## DESCRIPTION OF THE TASK:
Copy the data exactly from the line that contains "state changes:** IMMEDIATELY" through the line that contains "3. **High Latency**: 1", keeping both end lines and leaving out everything else.

## WORKING DATA:
********
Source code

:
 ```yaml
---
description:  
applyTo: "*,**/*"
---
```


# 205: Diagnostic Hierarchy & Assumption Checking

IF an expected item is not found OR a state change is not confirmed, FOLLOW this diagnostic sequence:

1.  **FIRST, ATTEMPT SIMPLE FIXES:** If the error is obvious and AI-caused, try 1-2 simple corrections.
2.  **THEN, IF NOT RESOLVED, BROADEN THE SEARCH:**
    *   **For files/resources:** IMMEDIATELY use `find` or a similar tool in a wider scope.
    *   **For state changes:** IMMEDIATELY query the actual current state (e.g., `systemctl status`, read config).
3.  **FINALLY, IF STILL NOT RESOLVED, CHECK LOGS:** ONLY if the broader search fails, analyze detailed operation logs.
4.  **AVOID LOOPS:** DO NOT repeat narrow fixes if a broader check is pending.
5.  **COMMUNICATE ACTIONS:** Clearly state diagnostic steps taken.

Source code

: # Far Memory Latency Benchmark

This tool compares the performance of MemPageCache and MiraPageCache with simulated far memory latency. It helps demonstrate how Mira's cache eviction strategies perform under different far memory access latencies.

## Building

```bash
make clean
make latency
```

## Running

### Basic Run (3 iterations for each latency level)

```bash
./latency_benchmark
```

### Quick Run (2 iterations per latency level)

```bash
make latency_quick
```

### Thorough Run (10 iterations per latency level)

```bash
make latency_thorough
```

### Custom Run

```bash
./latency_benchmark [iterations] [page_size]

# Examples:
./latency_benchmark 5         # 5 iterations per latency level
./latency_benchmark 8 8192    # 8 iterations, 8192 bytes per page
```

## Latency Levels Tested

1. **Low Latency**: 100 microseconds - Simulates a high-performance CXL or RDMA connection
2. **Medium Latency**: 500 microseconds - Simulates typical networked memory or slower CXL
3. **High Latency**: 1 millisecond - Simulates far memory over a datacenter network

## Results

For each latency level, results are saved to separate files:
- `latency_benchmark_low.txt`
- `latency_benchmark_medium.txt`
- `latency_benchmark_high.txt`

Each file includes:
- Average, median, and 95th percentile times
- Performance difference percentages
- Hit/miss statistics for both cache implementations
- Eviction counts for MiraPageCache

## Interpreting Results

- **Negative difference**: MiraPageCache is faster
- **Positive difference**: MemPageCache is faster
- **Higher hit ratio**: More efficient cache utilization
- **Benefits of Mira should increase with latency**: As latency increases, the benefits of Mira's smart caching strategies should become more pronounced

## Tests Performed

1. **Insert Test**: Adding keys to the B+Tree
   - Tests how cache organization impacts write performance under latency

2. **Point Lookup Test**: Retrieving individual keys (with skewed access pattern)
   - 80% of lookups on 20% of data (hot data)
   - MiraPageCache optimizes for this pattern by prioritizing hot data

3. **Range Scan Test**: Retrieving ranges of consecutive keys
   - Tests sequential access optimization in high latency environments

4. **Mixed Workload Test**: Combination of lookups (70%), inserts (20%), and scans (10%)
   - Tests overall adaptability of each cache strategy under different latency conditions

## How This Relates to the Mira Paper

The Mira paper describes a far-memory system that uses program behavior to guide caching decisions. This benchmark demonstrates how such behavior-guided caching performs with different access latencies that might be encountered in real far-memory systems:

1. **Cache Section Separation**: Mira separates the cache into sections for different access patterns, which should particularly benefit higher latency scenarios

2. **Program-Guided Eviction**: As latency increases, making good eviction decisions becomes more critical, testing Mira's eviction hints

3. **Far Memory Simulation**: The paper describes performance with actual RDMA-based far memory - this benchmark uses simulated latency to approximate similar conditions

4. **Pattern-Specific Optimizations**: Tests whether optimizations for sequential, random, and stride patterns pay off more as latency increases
********
## TASK RESULT:
    *   **For state changes:** IMMEDIATELY query the actual current state (e.g., `systemctl status`, read config).
3.  **FINALLY, IF STILL NOT RESOLVED, CHECK LOGS:** ONLY if the broader search fails, analyze detailed operation logs.
4.  **AVOID LOOPS:** DO NOT repeat narrow fixes if a broader check is pending.
5.  **COMMUNICATE ACTIONS:** Clearly state diagnostic steps taken.

Source code

: # Far Memory Latency Benchmark

This tool compares the performance of MemPageCache and MiraPageCache with simulated far memory latency. It helps demonstrate how Mira's cache eviction strategies perform under different far memory access latencies.

## Building

```bash
make clean
make latency
```

## Running

### Basic Run (3 iterations for each latency level)

```bash
./latency_benchmark
```

### Quick Run (2 iterations per latency level)

```bash
make latency_quick
```

### Thorough Run (10 iterations per latency level)

```bash
make latency_thorough
```

### Custom Run

```bash
./latency_benchmark [iterations] [page_size]

# Examples:
./latency_benchmark 5         # 5 iterations per latency level
./latency_benchmark 8 8192    # 8 iterations, 8192 bytes per page
```

## Latency Levels Tested

1. **Low Latency**: 100 microseconds - Simulates a high-performance CXL or RDMA connection
2. **Medium Latency**: 500 microseconds - Simulates typical networked memory or slower CXL
3. **High Latency**: 1 millisecond - Simulates far memory over a datacenter network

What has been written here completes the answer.